Daily volumes in trading of FTX’s Dollar Spot Index have declined following a period of volatility in foreign exchange markets.
The new perpetual contract is based on the so-called FTX Dollar Spot Index and went live on October 3. It tracks the performance of a basket of leading global currencies against the U.S. dollar, including the euro, Japanese yen, Canadian dollar, and British pound.
Trading in the index came in just above $1 million on its first day of trading, raising to $1.25 million on day two before trending downwards, according to The Block’s Data Dashboard.
Trading volumes were as low as $52,600 on Saturday before recovering somewhat to just over $122,000 on Sunday. Volumes tripled on Monday to a little over $368,000, while open interest — the value of all outstanding contracts — is $777,000.
The lack of volume could be linked to waning volatility in foreign exchange markets, according to the Deutsche Bank FX Volatility index.
The launch came amid a sustained period of volatility in foreign exchange markets.

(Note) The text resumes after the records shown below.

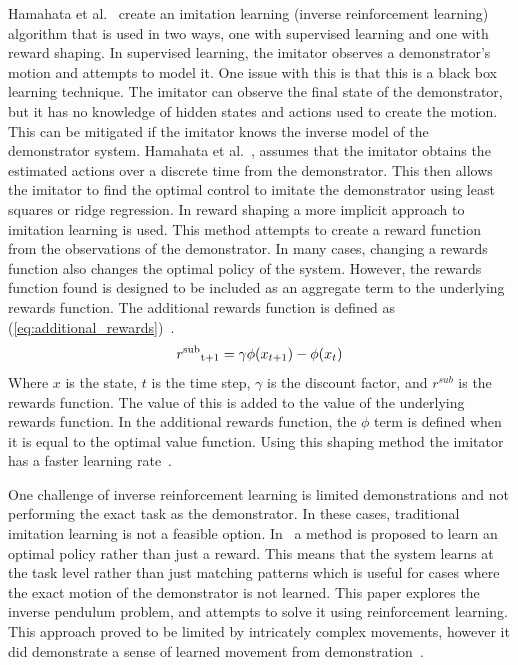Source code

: \documentclass[12pt,american]{report}
\begin{document}
		Hamahata et al.~\cite{hamahata2008effective} create an imitation learning (inverse reinforcement learning) algorithm that is used in two ways, one with supervised learning and one with reward shaping. In supervised learning, the imitator observes a demonstrator's motion and attempts to model it. One issue with this is that this is a black box learning technique.  The imitator can observe the final state of the demonstrator, but it has no knowledge of hidden states and actions used to create the motion. This can be mitigated if the imitator knows the inverse model of the demonstrator system. Hamahata et al.~\cite{hamahata2008effective}, assumes that the imitator obtains the estimated actions over a discrete time from the demonstrator.  This then allows the imitator to find the optimal control to imitate the demonstrator using least squares or ridge regression. In reward shaping a more implicit approach to imitation learning is used. This method attempts to create a reward function from the observations of the demonstrator.  In many cases, changing a rewards function also changes the optimal policy of the system.  However, the rewards function found is designed to be included as an aggregate term to the underlying rewards function. The additional rewards function is defined as (\ref{eq:additional_rewards})~\cite{hamahata2008effective}.
		\begin{equation}
            \label{eq:additional_rewards}
            r\textsuperscript{sub}\textsubscript{t+1}= \gamma\phi(x_{t+1})-\phi(x_{t})
        \end{equation}
		Where $x$ is the state, $t$ is the time step, $\gamma$ is the discount factor, and $r^{sub}$ is the rewards function. The value of this is added to the value of the underlying rewards function. In the additional rewards function, the \textit{$\phi$} term is defined when it is equal to the optimal value function. Using this shaping method the imitator has a faster learning rate~\cite{hamahata2008effective}.
		
		One challenge of inverse reinforcement learning is limited demonstrations and not performing the exact task as the demonstrator. In these cases, traditional imitation learning is not a feasible option. In~\cite{atkeson1997robot} a method is proposed to learn an optimal policy rather than just a reward. This means that the system learns at the task level rather than just matching patterns which is useful for cases where the exact motion of the demonstrator is not learned. This paper explores the inverse pendulum problem, and attempts to solve it using reinforcement learning. This approach proved to be limited by intricately complex movements, however it did demonstrate a sense of learned movement from demonstration~\cite{atkeson1997robot}.
\end{document}
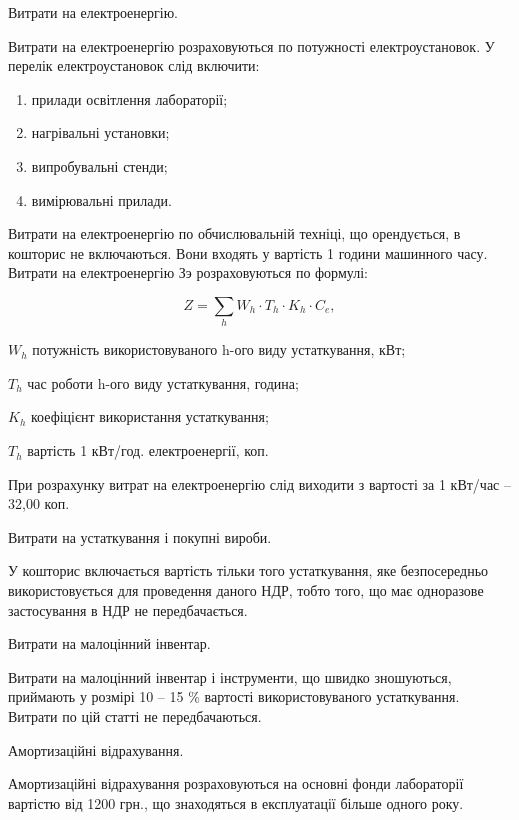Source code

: Витрати на електроенергію. 

Витрати на електроенергію розраховуються по потужності електроустановок. У перелік електроустановок слід включити:
\begin{enumerate}
\item прилади освітлення лабораторії;
\item нагрівальні установки;
\item випробувальні стенди;
\item вимірювальні прилади.
\end{enumerate}

Витрати на електроенергію по обчислювальній техніці, що орендується, в кошторис не включаються. Вони входять у вартість 1 години машинного часу. Витрати на електроенергію Зэ розраховуються по формулі:

\begin{equation}
Z =  \sum \limits_{h} W_h   \cdot   T_h   \cdot   K_h   \cdot   C_e, \nonumber
\end{equation}
\begin{formulaDescription}
\item [$W_h$] потужність використовуваного h-ого виду устаткування, кВт;
\item [$T_h$] час роботи h-ого виду устаткування, година;
\item [$K_h$] коефіцієнт використання устаткування;
\item [$T_h$] вартість 1 кВт/год. електроенергії, коп.
\end{formulaDescription}

При розрахунку витрат на електроенергію слід виходити з вартості за 1 кВт/час – 32,00 коп.

Витрати на устаткування і покупні вироби. 

У кошторис включається вартість тільки того устаткування, яке безпосередньо використовується для проведення даного НДР, тобто того, що має одноразове застосування в НДР не передбачається.

Витрати на малоцінний інвентар. 

Витрати на малоцінний інвентар і інструменти, що швидко зношуються, приймають у розмірі 10 – 15 \% вартості використовуваного устаткування. Витрати по цій статті не передбачаються.

Амортизаційні відрахування.

Амортизаційні відрахування розраховуються на основні фонди лабораторії вартістю від 1200 грн., що знаходяться в експлуатації більше одного року.

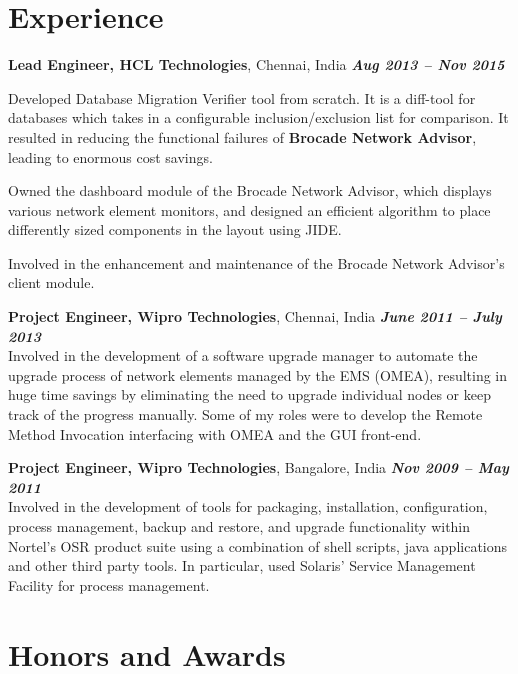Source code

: \documentclass[margin]{resume}
\begin{document}
\begin{resume}
\section{\mysidestyle Experience}
\textbf{Lead Engineer, HCL Technologies}, Chennai, India \hfill \textbf{\textit{Aug 2013 -- Nov 2015}}\\
\vspace{-10pt}
\begin{list2}
\item Developed Database Migration Verifier tool from scratch. It is a
diff-tool for databases which takes in a configurable inclusion/exclusion list
for comparison. It resulted in reducing the functional failures of
\textbf{Brocade Network Advisor}, leading to enormous cost savings.
\item Owned the dashboard module of the Brocade Network Advisor, which displays
various network element monitors, and designed an efficient algorithm to place
differently sized components in the layout using JIDE.
\item Involved in the enhancement and maintenance of the Brocade Network
Advisor's client module.
\end{list2}
	
\textbf{Project Engineer, Wipro Technologies}, Chennai, India \hfill \textbf{\textit{June 2011 -- July 2013}}\\
Involved in the development of a software upgrade manager to automate the
upgrade process of network elements managed by the EMS (OMEA), resulting in
huge time savings by eliminating the need to upgrade individual nodes or keep
track of the progress manually. Some of my roles were to develop the Remote
Method Invocation interfacing with OMEA and the GUI front-end.

\textbf{Project Engineer, Wipro Technologies}, Bangalore, India \hfill \textbf{\textit{Nov 2009 -- May 2011}}\\
Involved in the development of tools for packaging, installation,
configuration, process management, backup and restore, and upgrade
functionality within Nortel's OSR product suite using a combination of shell
scripts, java applications and other third party tools. In particular, used
Solaris' Service Management Facility for process management.

\section{\mysidestyle Honors and Awards}
\begin{list2}


\end{list2}
\end{resume}
\end{document}
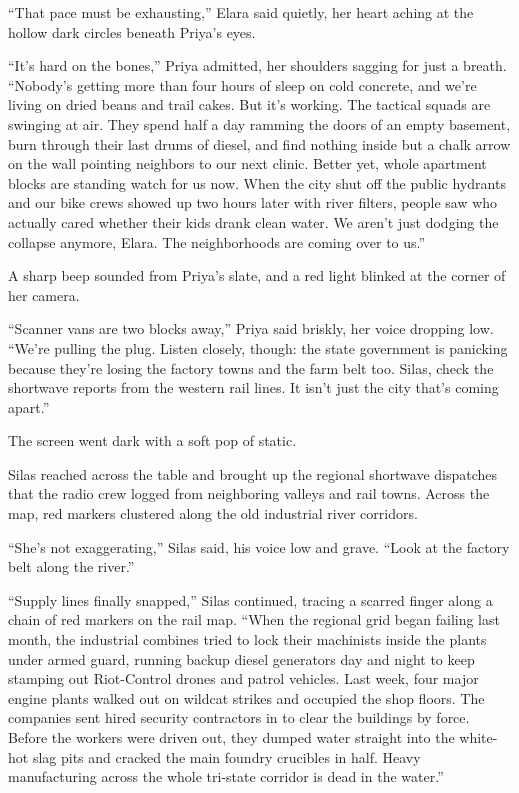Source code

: ``That pace must be exhausting,'' Elara said quietly, her heart aching at the hollow dark circles beneath Priya's eyes.

``It’s hard on the bones,'' Priya admitted, her shoulders sagging for just a breath. ``Nobody's getting more than four hours of sleep on cold concrete, and we're living on dried beans and trail cakes. But it's working. The tactical squads are swinging at air. They spend half a day ramming the doors of an empty basement, burn through their last drums of diesel, and find nothing inside but a chalk arrow on the wall pointing neighbors to our next clinic. Better yet, whole apartment blocks are standing watch for us now. When the city shut off the public hydrants and our bike crews showed up two hours later with river filters, people saw who actually cared whether their kids drank clean water. We aren't just dodging the collapse anymore, Elara. The neighborhoods are coming over to us.''

A sharp beep sounded from Priya’s slate, and a red light blinked at the corner of her camera.

``Scanner vans are two blocks away,'' Priya said briskly, her voice dropping low. ``We’re pulling the plug. Listen closely, though: the state government is panicking because they're losing the factory towns and the farm belt too. Silas, check the shortwave reports from the western rail lines. It isn't just the city that's coming apart.''

The screen went dark with a soft pop of static.

Silas reached across the table and brought up the regional shortwave dispatches that the radio crew logged from neighboring valleys and rail towns. Across the map, red markers clustered along the old industrial river corridors.

``She’s not exaggerating,'' Silas said, his voice low and grave. ``Look at the factory belt along the river.''

``Supply lines finally snapped,'' Silas continued, tracing a scarred finger along a chain of red markers on the rail map. ``When the regional grid began failing last month, the industrial combines tried to lock their machinists inside the plants under armed guard, running backup diesel generators day and night to keep stamping out Riot-Control drones and patrol vehicles. Last week, four major engine plants walked out on wildcat strikes and occupied the shop floors. The companies sent hired security contractors in to clear the buildings by force. Before the workers were driven out, they dumped water straight into the white-hot slag pits and cracked the main foundry crucibles in half. Heavy manufacturing across the whole tri-state corridor is dead in the water.''

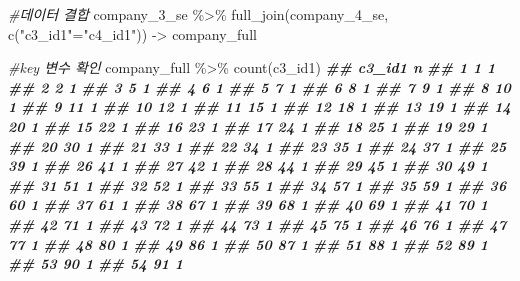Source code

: \documentclass[
]{book}
\newenvironment{Shaded}{\begin{snugshade}}{\end{snugshade}}
\newcommand{\CommentTok}[1]{\textcolor[rgb]{0.56,0.35,0.01}{\textit{#1}}}
\newcommand{\DocumentationTok}[1]{\textcolor[rgb]{0.56,0.35,0.01}{\textbf{\textit{#1}}}}
\newcommand{\FunctionTok}[1]{\textcolor[rgb]{0.00,0.00,0.00}{#1}}
\newcommand{\NormalTok}[1]{#1}
\newcommand{\OtherTok}[1]{\textcolor[rgb]{0.56,0.35,0.01}{#1}}
\newcommand{\SpecialCharTok}[1]{\textcolor[rgb]{0.00,0.00,0.00}{#1}}
\newcommand{\StringTok}[1]{\textcolor[rgb]{0.31,0.60,0.02}{#1}}
\theoremstyle{definition}
\theoremstyle{definition}
\theoremstyle{definition}
\theoremstyle{definition}
\theoremstyle{remark}
\begin{document}
\begin{Shaded}
\begin{Highlighting}[]
\CommentTok{\#데이터 결합}
\NormalTok{company\_3\_se }\SpecialCharTok{\%\textgreater{}\%} 
  \FunctionTok{full\_join}\NormalTok{(company\_4\_se, }\FunctionTok{c}\NormalTok{(}\StringTok{"c3\_id1"}\OtherTok{=}\StringTok{"c4\_id1"}\NormalTok{)) }\OtherTok{{-}\textgreater{}}\NormalTok{ company\_full}

\CommentTok{\#key 변수 확인}
\NormalTok{company\_full }\SpecialCharTok{\%\textgreater{}\%} 
  \FunctionTok{count}\NormalTok{(c3\_id1)}
\DocumentationTok{\#\#     c3\_id1 n}
\DocumentationTok{\#\# 1        1 1}
\DocumentationTok{\#\# 2        2 1}
\DocumentationTok{\#\# 3        5 1}
\DocumentationTok{\#\# 4        6 1}
\DocumentationTok{\#\# 5        7 1}
\DocumentationTok{\#\# 6        8 1}
\DocumentationTok{\#\# 7        9 1}
\DocumentationTok{\#\# 8       10 1}
\DocumentationTok{\#\# 9       11 1}
\DocumentationTok{\#\# 10      12 1}
\DocumentationTok{\#\# 11      15 1}
\DocumentationTok{\#\# 12      18 1}
\DocumentationTok{\#\# 13      19 1}
\DocumentationTok{\#\# 14      20 1}
\DocumentationTok{\#\# 15      22 1}
\DocumentationTok{\#\# 16      23 1}
\DocumentationTok{\#\# 17      24 1}
\DocumentationTok{\#\# 18      25 1}
\DocumentationTok{\#\# 19      29 1}
\DocumentationTok{\#\# 20      30 1}
\DocumentationTok{\#\# 21      33 1}
\DocumentationTok{\#\# 22      34 1}
\DocumentationTok{\#\# 23      35 1}
\DocumentationTok{\#\# 24      37 1}
\DocumentationTok{\#\# 25      39 1}
\DocumentationTok{\#\# 26      41 1}
\DocumentationTok{\#\# 27      42 1}
\DocumentationTok{\#\# 28      44 1}
\DocumentationTok{\#\# 29      45 1}
\DocumentationTok{\#\# 30      49 1}
\DocumentationTok{\#\# 31      51 1}
\DocumentationTok{\#\# 32      52 1}
\DocumentationTok{\#\# 33      55 1}
\DocumentationTok{\#\# 34      57 1}
\DocumentationTok{\#\# 35      59 1}
\DocumentationTok{\#\# 36      60 1}
\DocumentationTok{\#\# 37      61 1}
\DocumentationTok{\#\# 38      67 1}
\DocumentationTok{\#\# 39      68 1}
\DocumentationTok{\#\# 40      69 1}
\DocumentationTok{\#\# 41      70 1}
\DocumentationTok{\#\# 42      71 1}
\DocumentationTok{\#\# 43      72 1}
\DocumentationTok{\#\# 44      73 1}
\DocumentationTok{\#\# 45      75 1}
\DocumentationTok{\#\# 46      76 1}
\DocumentationTok{\#\# 47      77 1}
\DocumentationTok{\#\# 48      80 1}
\DocumentationTok{\#\# 49      86 1}
\DocumentationTok{\#\# 50      87 1}
\DocumentationTok{\#\# 51      88 1}
\DocumentationTok{\#\# 52      89 1}
\DocumentationTok{\#\# 53      90 1}
\DocumentationTok{\#\# 54      91 1}

\end{Highlighting}
\end{Shaded}
\end{document}
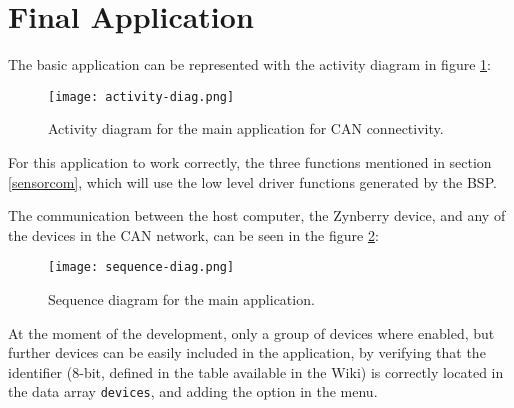 

\section{Final Application}

The basic application can be represented with the activity diagram in figure \ref{fig:activity}:

\begin{figure}[h!]
	\centering
	\texttt{[image: activity-diag.png]}
	\caption{Activity diagram for the main application for CAN connectivity.}
	\label{fig:activity}
\end{figure}

For this application to work correctly, the three functions mentioned in section \ref{sensorcom}, which will use the low level driver functions generated by the BSP.

The communication between the host computer, the Zynberry device, and any of the devices in the CAN network, can be seen in the figure \ref{fig:sequence}:

\begin{figure}[h!]
	\centering
	\texttt{[image: sequence-diag.png]}
	\caption{Sequence diagram for the main application.}
	\label{fig:sequence}
\end{figure}

At the moment of the development, only a group of devices where enabled, but further devices can be easily included in the application, by verifying that the identifier (8-bit, defined in the table available in the Wiki) is correctly located in the data array \texttt{devices}, and adding the option in the menu.


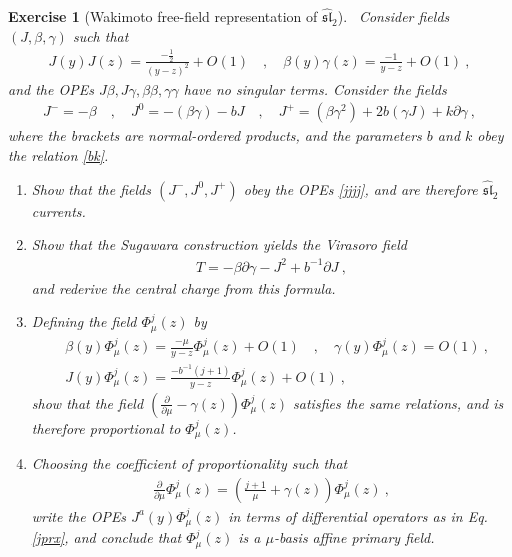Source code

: \documentclass[12pt, a4paper, notitlepage, twoside]{report}
\numberwithin{equation}{section}
\theoremstyle{break}
\newtheorem{exo}{Exercise}[chapter]
\begin{document}
\begin{exo}[Wakimoto free-field representation of $\widehat{\mathfrak{sl}}_2$]
 ~\label{exowaki}
Consider fields $(J,\beta,\gamma)$ such that 
\begin{align}
 J(y)J(z) = \frac{-\frac12}{(y-z)^2} + O(1) \quad , \quad \beta(y)\gamma(z) = \frac{-1}{y-z} + O(1)\ ,
\end{align}
and the OPEs $J\beta,J\gamma,\beta\beta,\gamma\gamma$ have no singular terms.
Consider the fields 
\begin{align}
 J^- = -\beta \quad , \quad J^0 = -(\beta\gamma) - bJ \quad , \quad J^+ = (\beta\gamma^2)+2b(\gamma J)+k\partial\gamma\ ,
\end{align}
where the brackets are normal-ordered products, and the parameters $b$ and $k$ obey the relation \eqref{bk}.

\begin{enumerate}
 \item 
Show that the fields $(J^-,J^0,J^+)$ obey the OPEs \eqref{jjjj}, and are therefore $\widehat{\mathfrak{sl}}_2$ currents. 
\item
Show that the Sugawara construction yields the Virasoro field
\begin{align}
 T = -\beta \partial\gamma - J^2 +b^{-1}\partial J\ ,
\end{align}
and rederive the central charge from this formula.

\item
Defining the field $\Phi^j_\mu(z)$ by 
\begin{align}
 & \beta(y)\Phi^j_\mu(z) = \frac{-\mu}{y-z}\Phi^j_\mu(z)+ O(1) \quad , \quad \gamma(y)\Phi^j_\mu(z)=O(1)\ , 
\\
 & J(y)\Phi^j_\mu(z) = \frac{-b^{-1}(j+1)}{y-z}\Phi^j_\mu(z)+ O(1)\ ,
\end{align}
show that the field $\left({\frac{\partial}{\partial \mu}}-\gamma(z)\right)\Phi^j_\mu(z)$ satisfies the same relations, and is therefore proportional to $\Phi^j_\mu(z)$.

\item
Choosing the coefficient of proportionality such that
\begin{align}
 {\frac{\partial}{\partial \mu}}\Phi^j_\mu(z) =\left(\frac{j+1}{\mu}+\gamma(z)\right)\Phi^j_\mu(z)\ ,
\end{align}
write the OPEs $J^a(y)\Phi^j_\mu(z)$ in terms of differential operators as in Eq. \eqref{jprx}, and conclude that $\Phi^j_\mu(z)$ is a $\mu$-basis affine primary field.
\end{enumerate}
\end{exo}
\end{document}
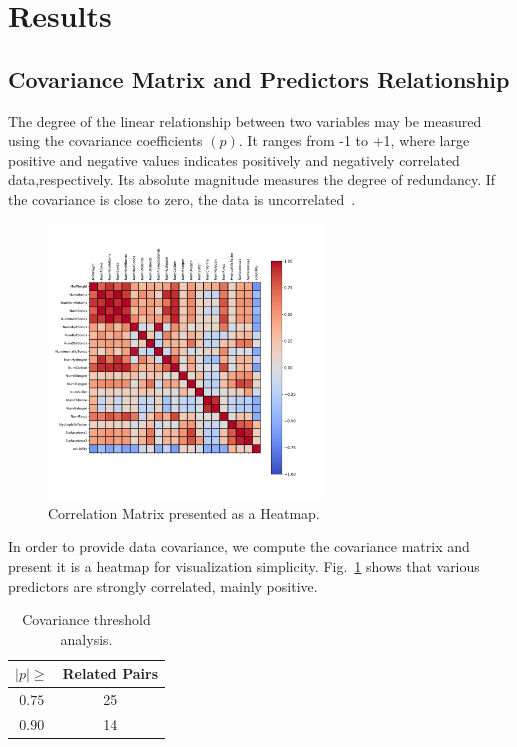 \clearpage

\section{Results}

\subsection{Covariance Matrix and Predictors Relationship}
The degree of the linear relationship between two variables may be measured using the covariance coefficients $(p)$. It ranges from -1 to +1, where large positive and negative values indicates positively and negatively correlated data,respectively. Its absolute magnitude measures the degree of redundancy. If the covariance is close to zero, the data is uncorrelated~\cite{Kuhn2013}.

\begin{figure}[htbp!]
  \centerline{\includegraphics[width=0.65\textwidth]{../../code/hw2/figures/1-correlation_matrix.pdf}}
  \caption{Correlation Matrix presented as a Heatmap.}
  \label{fig:1-correlation_matrix}
\end{figure}

In order to provide data covariance, we compute the covariance matrix and present it is a heatmap for visualization simplicity. Fig.~\ref{fig:1-correlation_matrix} shows that various predictors are strongly correlated, mainly positive.

\begin{table}[htbp]
  \caption{Covariance threshold analysis.}
  \begin{center}
  \begin{tabular}{|c|c|}
          \hline 
          $|p| \geq$ & Related Pairs\\
          \hline
          $0.75$ & 25\\
          \hline
          $0.90$ & 14 \\
          \hline
  \end{tabular}
  \label{tab:Covariance}
  \end{center}
  \end{table}

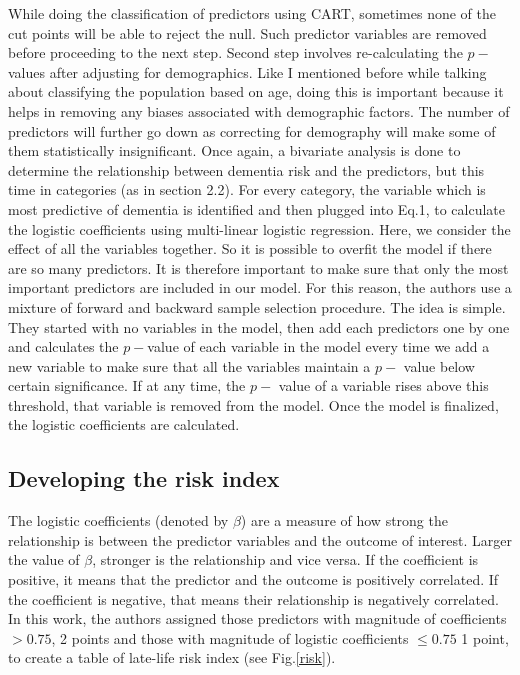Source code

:\documentclass[12pt,letterpaper]{article}
\begin{document}
While doing the classification of predictors using CART, sometimes none of the cut points will be able to reject the null. Such predictor variables are removed before proceeding to the next step. Second step involves re-calculating the $p-$values after adjusting for demographics. Like I mentioned before while talking about classifying the population based on age, doing this is important because it helps in removing any biases associated with demographic factors. The number of predictors will further go down as correcting for demography will make some of them statistically insignificant. Once again, a bivariate analysis is done to determine the relationship between dementia risk and the predictors, but this time in categories (as in section 2.2). For every category, the variable which is most predictive of dementia is identified and then plugged into Eq.1, to calculate the logistic coefficients using multi-linear logistic regression. Here, we consider the effect of all the variables together. So it is possible to overfit the model if there are so many predictors. It is therefore important to make sure that only the most important predictors are included in our model. For this reason, the authors use a mixture of forward and backward sample selection procedure. The idea is simple. They started with no variables in the model, then add each predictors one by one and calculates the $p-$value of each variable in the model every time we add a new variable to make sure that all the variables maintain a $p-$ value below certain significance. If at any time, the $p-$ value of a variable rises above this threshold, that variable is removed from the model. Once the model is finalized, the logistic coefficients are calculated.\\

\subsection{Developing the risk index}
The logistic coefficients (denoted by $\beta$) are a measure of how strong the relationship is between the predictor variables and the outcome of interest. Larger the value of $\beta$, stronger is the relationship and vice versa. If the coefficient is positive, it means that the predictor and the outcome is positively correlated. If the coefficient is negative, that means their relationship is negatively correlated. In this work, the authors assigned those predictors with magnitude of coefficients $>0.75$, 2 points and those with magnitude of logistic coefficients $\leq0.75$ 1 point, to create a table of late-life risk index (see Fig.\ref{risk}).\\
\end{document}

Both the British pound and the Chinese yuan fell to record lows versus the U.S. dollar in the same week.
The pound has largely recovered since, although JPMorgan analysts say the damage done by the Treasury’s budget could permanently scar U.K. bonds, known as gilts.
This, coupled with Thursday’s Inflation data out of the U.S, may be cause for further volatility in FX markets as equities and cryptocurrencies have been pummeled by recent data releases.